Durch hohe Ausblasgeschwindigkeiten (Induktionseffekt) und Walzenbildung kommt es zu einer gründlichen Durchmischung der Raumluft, die fast im ganzen Raum die Aerosolkonzentration reduziert. Bei Luftausstoß in geringerer Höhe kann es durch Windschatten und Wirbelbildung zur Ausbildung von Totzonen kommen. Optimal sind Geräte mit Schwebstofffiltern (alte Bezeichnung H13/H14), wenngleich auch gröbere Filter (ab F9/F10) bereits Verringerungen der Aerosolkonzentration bewirken.
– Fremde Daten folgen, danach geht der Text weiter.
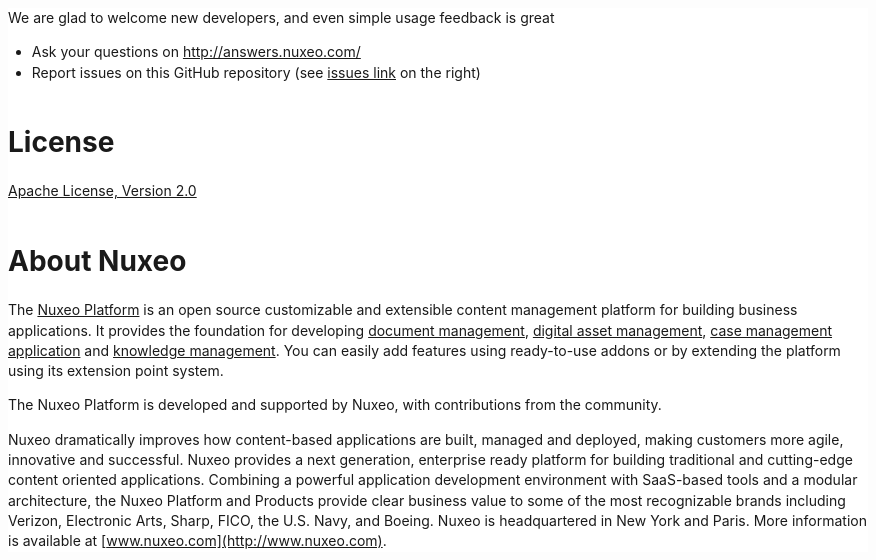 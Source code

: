 We are glad to welcome new developers, and even simple usage feedback is great

 * Ask your questions on http://answers.nuxeo.com/
 * Report issues on this GitHub repository (see [issues link](https://github.com/raymond10/nuxeo-php-client/issues) on the right)

# License

[Apache License, Version 2.0](http://www.apache.org/licenses/LICENSE-2.0.html)

# About Nuxeo

The [Nuxeo Platform](http://www.nuxeo.com/products/content-management-platform/) is an open source customizable and extensible content management platform for building business applications. It provides the foundation for developing [document management](http://www.nuxeo.com/solutions/document-management/), [digital asset management](http://www.nuxeo.com/solutions/digital-asset-management/), [case management application](http://www.nuxeo.com/solutions/case-management/) and [knowledge management](http://www.nuxeo.com/solutions/advanced-knowledge-base/). You can easily add features using ready-to-use addons or by extending the platform using its extension point system.

The Nuxeo Platform is developed and supported by Nuxeo, with contributions from the community.

Nuxeo dramatically improves how content-based applications are built, managed and deployed, making customers more agile, innovative and successful. Nuxeo provides a next generation, enterprise ready platform for building traditional and cutting-edge content oriented applications. Combining a powerful application development environment with
SaaS-based tools and a modular architecture, the Nuxeo Platform and Products provide clear business value to some of the most recognizable brands including Verizon, Electronic Arts, Sharp, FICO, the U.S. Navy, and Boeing. Nuxeo is headquartered in New York and Paris.
More information is available at [www.nuxeo.com](http://www.nuxeo.com).
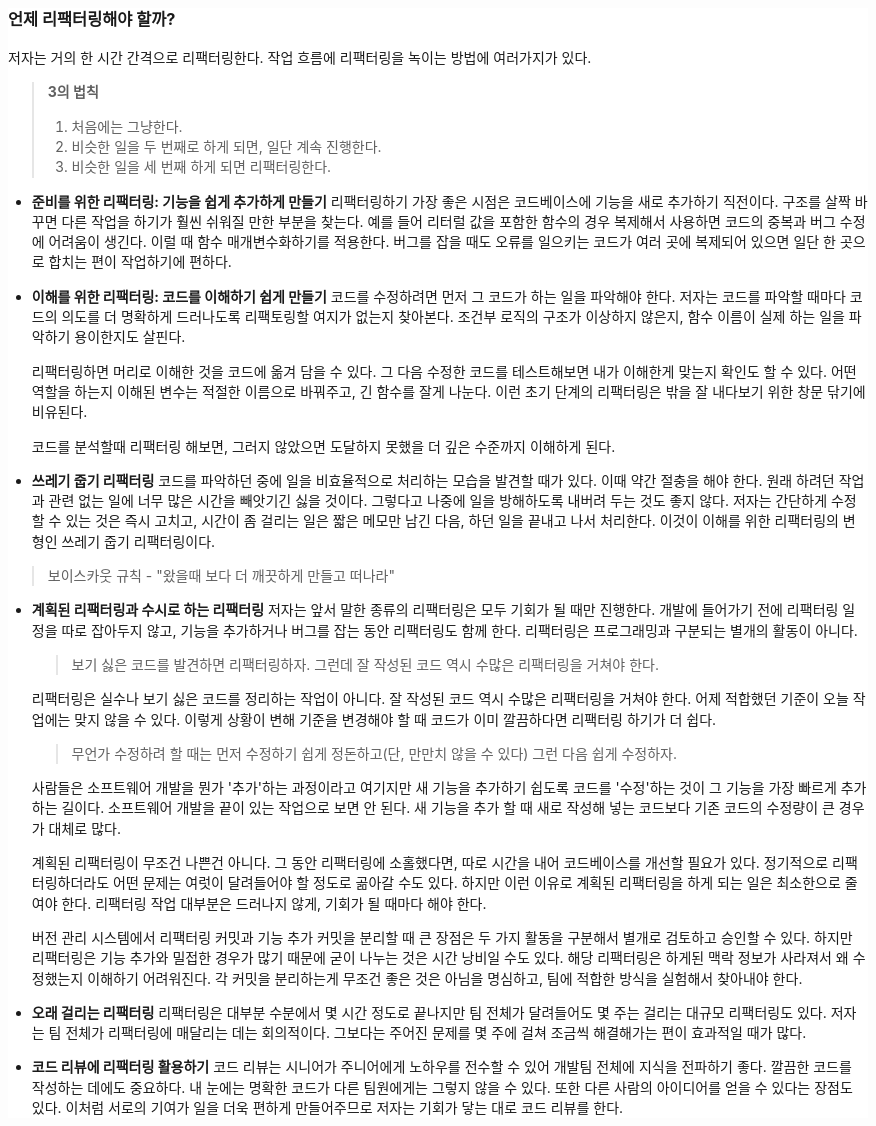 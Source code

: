 ### 언제 리팩터링해야 할까?
저자는 거의 한 시간 간격으로 리팩터링한다. 작업 흐름에 리팩터링을 녹이는 방법에 여러가지가 있다.

> **3의 법칙** 
> 1. 처음에는 그냥한다.
> 2. 비슷한 일을 두 번째로 하게 되면, 일단 계속 진행한다.
> 3. 비슷한 일을 세 번째 하게 되면 리팩터링한다.

- **준비를 위한 리팩터링: 기능을 쉽게 추가하게 만들기**
	리팩터링하기 가장 좋은 시점은 코드베이스에 기능을 새로 추가하기 직전이다. 구조를 살짝 바꾸면 다른 작업을 하기가 훨씬 쉬워질 만한 부분을 찾는다. 예를 들어 리터럴 값을 포함한 함수의 경우 복제해서 사용하면 코드의 중복과 버그 수정에 어려움이 생긴다. 이럴 때 함수 매개변수화하기를 적용한다.
	버그를 잡을 때도 오류를 일으키는 코드가 여러 곳에 복제되어 있으면 일단 한 곳으로 합치는 편이 작업하기에 편하다.

- **이해를 위한 리팩터링: 코드를 이해하기 쉽게 만들기**
	코드를 수정하려면 먼저 그 코드가 하는 일을 파악해야 한다. 저자는 코드를 파악할 때마다 코드의 의도를 더 명확하게 드러나도록 리팩토링할 여지가 없는지 찾아본다. 조건부 로직의 구조가 이상하지 않은지, 함수 이름이 실제 하는 일을 파악하기 용이한지도 살핀다.
	
	리팩터링하면 머리로 이해한 것을 코드에 옮겨 담을 수 있다. 그 다음 수정한 코드를 테스트해보면 내가 이해한게 맞는지 확인도 할 수 있다. 어떤 역할을 하는지 이해된 변수는 적절한 이름으로 바꿔주고, 긴 함수를 잘게 나눈다. 이런 초기 단계의 리팩터링은 밖을 잘 내다보기 위한 창문 닦기에 비유된다.
	
	코드를 분석할때 리팩터링 해보면, 그러지 않았으면 도달하지 못했을 더 깊은 수준까지 이해하게 된다.

- **쓰레기 줍기 리팩터링**
	코드를 파악하던 중에 일을 비효율적으로 처리하는 모습을 발견할 때가 있다. 이때 약간 절충을 해야 한다. 원래 하려던 작업과 관련 없는 일에 너무 많은 시간을 빼앗기긴 싫을 것이다. 그렇다고 나중에 일을 방해하도록 내버려 두는 것도 좋지 않다. 저자는 간단하게 수정할 수 있는 것은 즉시 고치고, 시간이 좀 걸리는 일은 짧은 메모만 남긴 다음, 하던 일을 끝내고 나서 처리한다. 이것이 이해를 위한 리팩터링의 변형인 쓰레기 줍기 리팩터링이다.
> 보이스카웃 규칙 - "왔을때 보다 더 깨끗하게 만들고 떠나라"

- **계획된 리팩터링과 수시로 하는 리팩터링**
	저자는 앞서 말한 종류의 리팩터링은 모두 기회가 될 때만 진행한다. 개발에 들어가기 전에 리팩터링 일정을 따로 잡아두지 않고, 기능을 추가하거나 버그를 잡는 동안 리팩터링도 함께 한다. 리팩터링은 프로그래밍과 구분되는 별개의 활동이 아니다.
	
  > 보기 싫은 코드를 발견하면 리팩터링하자. 그런데 잘 작성된 코드 역시 수많은 리팩터링을 거쳐야 한다.

  리팩터링은 실수나 보기 싫은 코드를 정리하는 작업이 아니다. 잘 작성된 코드 역시 수많은 리팩터링을 거쳐야 한다. 어제 적합했던 기준이 오늘 작업에는 맞지 않을 수 있다. 이렇게 상황이 변해 기준을 변경해야 할 때 코드가 이미 깔끔하다면 리팩터링 하기가 더 쉽다.

  > 무언가 수정하려 할 때는 먼저 수정하기 쉽게 정돈하고(단, 만만치 않을 수 있다) 그런 다음 쉽게 수정하자.

  사람들은 소프트웨어 개발을 뭔가 '추가'하는 과정이라고 여기지만 새 기능을 추가하기 쉽도록 코드를 '수정'하는 것이 그 기능을 가장 빠르게 추가하는 길이다. 소프트웨어 개발을 끝이 있는 작업으로 보면 안 된다. 새 기능을 추가 할 때 새로 작성해 넣는 코드보다 기존 코드의 수정량이 큰 경우가 대체로 많다.
  
  계획된 리팩터링이 무조건 나쁜건 아니다. 그 동안 리팩터링에 소홀했다면, 따로 시간을 내어 코드베이스를 개선할 필요가 있다. 정기적으로 리팩터링하더라도 어떤 문제는 여럿이 달려들어야 할 정도로 곪아갈 수도 있다. 하지만 이런 이유로 계획된 리팩터링을 하게 되는 일은 최소한으로 줄여야 한다. 리팩터링 작업 대부분은 드러나지 않게, 기회가 될 때마다 해야 한다.
  
  버전 관리 시스템에서 리팩터링 커밋과 기능 추가 커밋을 분리할 때 큰 장점은 두 가지 활동을 구분해서 별개로 검토하고 승인할 수 있다. 하지만 리팩터링은 기능 추가와 밀접한 경우가 많기 때문에 굳이 나누는 것은 시간 낭비일 수도 있다. 해당 리팩터링은 하게된 맥락 정보가 사라져서 왜 수정했는지 이해하기 어려워진다. 각 커밋을 분리하는게 무조건 좋은 것은 아님을 명심하고, 팀에 적합한 방식을 실험해서 찾아내야 한다.

- **오래 걸리는 리팩터링**
	리팩터링은 대부분 수분에서 몇 시간 정도로 끝나지만 팀 전체가 달려들어도 몇 주는 걸리는 대규모 리팩터링도 있다. 저자는 팀 전체가 리팩터링에 매달리는 데는 회의적이다. 그보다는 주어진 문제를 몇 주에 걸쳐 조금씩 해결해가는 편이 효과적일 때가 많다.
	
- **코드 리뷰에 리팩터링 활용하기**
	코드 리뷰는 시니어가 주니어에게 노하우를 전수할 수 있어 개발팀 전체에 지식을 전파하기 좋다. 깔끔한 코드를 작성하는 데에도 중요하다. 내 눈에는 명확한 코드가 다른 팀원에게는 그렇지 않을 수 있다. 또한 다른 사람의 아이디어를 얻을 수 있다는 장점도 있다. 이처럼 서로의 기여가 일을 더욱 편하게 만들어주므로 저자는 기회가 닿는 대로 코드 리뷰를 한다.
Die Viren sind schließlich nicht „nackt“ unterwegs; meist sind es größere Tröpfchen, die sie transportieren. Da es keine „sichere“ Virendosis gibt, sind Geräte mit Schwebstofffiltern empfehlenswert.
Und die Situation im Freien?
Die Ansteckungsgefahr im Freien ist nach aktuellen Erkenntnissen geringer. Es empfiehlt sich dennoch, das Abstandsgebot strikt einzuhalten. Im Freien herrscht zwar in aller Regel viel Luftbewegung, diese verzerrt daher die Ausbreitungsmuster der ausgeatmeten Aerosole: Mit „Rückenwind“ fliegen Aerosolteilchen viel weiter, bevor sie auf den Boden fallen. Auf der anderen Seite werden die Aerosole durch die Luftbewegungen in einem praktisch unbegrenzten Luftvorrat schnell verdünnt. Eine sichere Distanz anzugeben, ist unter solch unkontrollierbaren Bedingungen unmöglich.
Wenn es kälter wird, stellt die kalte Luft allerdings eine Herausforderung für die Atemwegsschleimhaut dar: Luft, die bei niedriger Temperatur mit Feuchtigkeit gesättigt ist, erwärmt sich beim Einatmen. Wenn man Luft nur erwärmt, ändert sich ihr absoluter Wassergehalt nicht. Aber ihre relative Feuchte nimmt stark ab, weil warme Luft mehr Wasserdampf aufnehmen kann als kalte. Das wiederum bedeutet, dass die Luft für die Atemwegsschleimhaut trocken ist; sie holt sich Feuchte aus den Schleimhäuten, die dadurch austrocknen können. Trockene Schleimhäute können ihren Job als Teil unserer Abwehrsysteme nicht mehr so gut erfüllen. Dies haben viele Studien belegt.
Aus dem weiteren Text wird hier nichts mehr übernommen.